A July city report shows they could be fixed in about 36 years, but residents and city councillors say there must be a faster solution.
“Some of them look like they’re in a war zone,” Ward 1 Councillor Barbara Young said. “We need to come up with a reasonable time frame for fixing the poorest of the poor roads; the ones you can’t bicycle on, or it’s difficult to walk on, and driving is very difficult. A lot of cars have been damaged.”
For now, city administration is being sent back to the drawing board to find new solutions.
“The motion doesn’t speak to raise taxes,” Mayor Michael Fougere explained. “It talks about re-calibrating the amount of money we use for the one per cent (mill rate) and how it’s portioned between poor roads, regular roads, and preventative maintenance.”
The city first tried to tackle the issue four years ago with a one per cent mill rate fund.
“After three years we realized it wasn’t getting rid of the backlog of poor roads,” Young added. “It was doing maintenance though, which is good because a lack of maintenance is what’s gotten us into this problem.”
The money raised by the tax is split between residential roads rated good, fair, and poor. The residential road renewal program review delved into shifting the allocation of money between those roads.
At a July 7 meeting, the public works and infrastructure committee put forth a new option: dedicate 10 per cent of the funding to ‘good roads’, 45 per cent to ‘fair’ roads, 45 per cent to ‘poor’ roads, and add an additional one per cent mill rate increase for five years.
The additional money from the mill rate would only be used for poor roads, split between the street itself and underground utility.
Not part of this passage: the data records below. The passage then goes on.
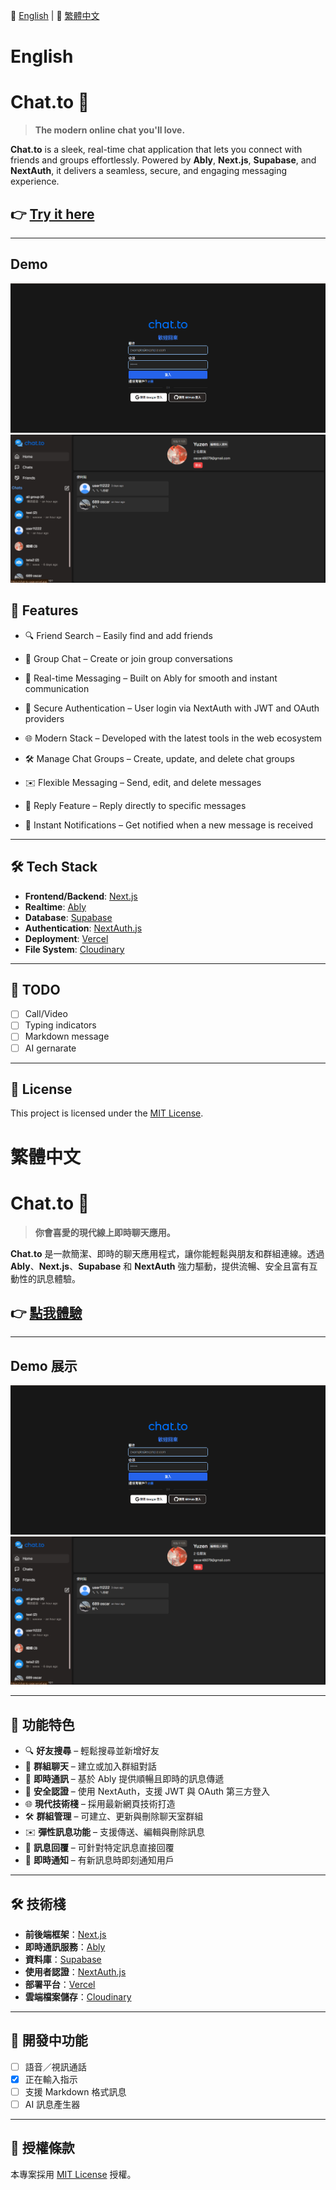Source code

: 📘 [English](#English) | 📙 [繁體中文](#繁體中文)

# English

# Chat.to 💬

> **The modern online chat you'll love.**

**Chat.to** is a sleek, real-time chat application that lets you connect with friends and groups effortlessly. Powered by **Ably**, **Next.js**, **Supabase**, and **NextAuth**, it delivers a seamless, secure, and engaging messaging experience.

## 👉 [Try it here](https://chat-to-sage.vercel.app/)

---

## Demo

![image](https://github.com/yuzen9622/chat.to/blob/main/README/image.png)
![image](https://github.com/yuzen9622/chat.to/blob/main/README/image2.png)

## 🚀 Features

- 🔍 Friend Search – Easily find and add friends

- 👥 Group Chat – Create or join group conversations

- 💬 Real-time Messaging – Built on Ably for smooth and instant communication

- 🔐 Secure Authentication – User login via NextAuth with JWT and OAuth providers

- 🌐 Modern Stack – Developed with the latest tools in the web ecosystem

- 🛠️ Manage Chat Groups – Create, update, and delete chat groups

- ✉️ Flexible Messaging – Send, edit, and delete messages

- 🔁 Reply Feature – Reply directly to specific messages

- 🔔 Instant Notifications – Get notified when a new message is received

---

## 🛠️ Tech Stack

- **Frontend/Backend**: [Next.js](https://nextjs.org/)
- **Realtime**: [Ably](https://ably.com/)
- **Database**: [Supabase](https://supabase.com/)
- **Authentication**: [NextAuth.js](https://next-auth.js.org/)
- **Deployment**: [Vercel](https://vercel.com/)
- **File System**: [Cloudinary](https://cloudinary.com/)

---

## 📌 TODO

- [ ] Call/Video
- [ ] Typing indicators
- [ ] Markdown message
- [ ] AI gernarate

---

## 📄 License

This project is licensed under the [MIT License](LICENSE).

# 繁體中文

# Chat.to 💬

> **你會喜愛的現代線上即時聊天應用。**

**Chat.to** 是一款簡潔、即時的聊天應用程式，讓你能輕鬆與朋友和群組連線。透過 **Ably**、**Next.js**、**Supabase** 和 **NextAuth** 強力驅動，提供流暢、安全且富有互動性的訊息體驗。

## 👉 [點我體驗](https://chat-to-sage.vercel.app/)

---

## Demo 展示

![image](https://github.com/yuzen9622/chat.to/blob/main/README/image.png)  
![image](https://github.com/yuzen9622/chat.to/blob/main/README/image2.png)

---

## 🚀 功能特色

- 🔍 **好友搜尋** – 輕鬆搜尋並新增好友
- 👥 **群組聊天** – 建立或加入群組對話
- 💬 **即時通訊** – 基於 Ably 提供順暢且即時的訊息傳遞
- 🔐 **安全認證** – 使用 NextAuth，支援 JWT 與 OAuth 第三方登入
- 🌐 **現代技術棧** – 採用最新網頁技術打造
- 🛠️ **群組管理** – 可建立、更新與刪除聊天室群組
- ✉️ **彈性訊息功能** – 支援傳送、編輯與刪除訊息
- 🔁 **訊息回覆** – 可針對特定訊息直接回覆
- 🔔 **即時通知** – 有新訊息時即刻通知用戶

---

## 🛠️ 技術棧

- **前後端框架**：[Next.js](https://nextjs.org/)
- **即時通訊服務**：[Ably](https://ably.com/)
- **資料庫**：[Supabase](https://supabase.com/)
- **使用者認證**：[NextAuth.js](https://next-auth.js.org/)
- **部署平台**：[Vercel](https://vercel.com/)
- **雲端檔案儲存**：[Cloudinary](https://cloudinary.com/)

---

## 📌 開發中功能

- [ ] 語音／視訊通話
- [x] 正在輸入指示
- [ ] 支援 Markdown 格式訊息
- [ ] AI 訊息產生器

---

## 📄 授權條款

本專案採用 [MIT License](LICENSE) 授權。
In this scenario, it would take 25 years for 84 per cent of Regina’s residential roads to be rated ‘fair’ or better.
Residents from the city’s south end packed Monday’s city council meeting to voice their displeasure with long-standing awful road conditions in their neighbourhoods.
Brian Black, who serves on several community associations, says he feels some hope after attending the meeting, but action is coming too late for some of his former neighbours.
“People have mentioned to me the roads are in such poor shape, they have mobility issues and they’ve had to go to an area where they can get around on sidewalks and roads that are in better shape.”
Council warns it will be a delicate balancing act as they try to repair poor roads without letting streets that are currently fine fall into disrepair, or else face having the same conversation years down the line.
It’s hoped the new report will be submitted by the time councillors start preparing the 2019 City budget.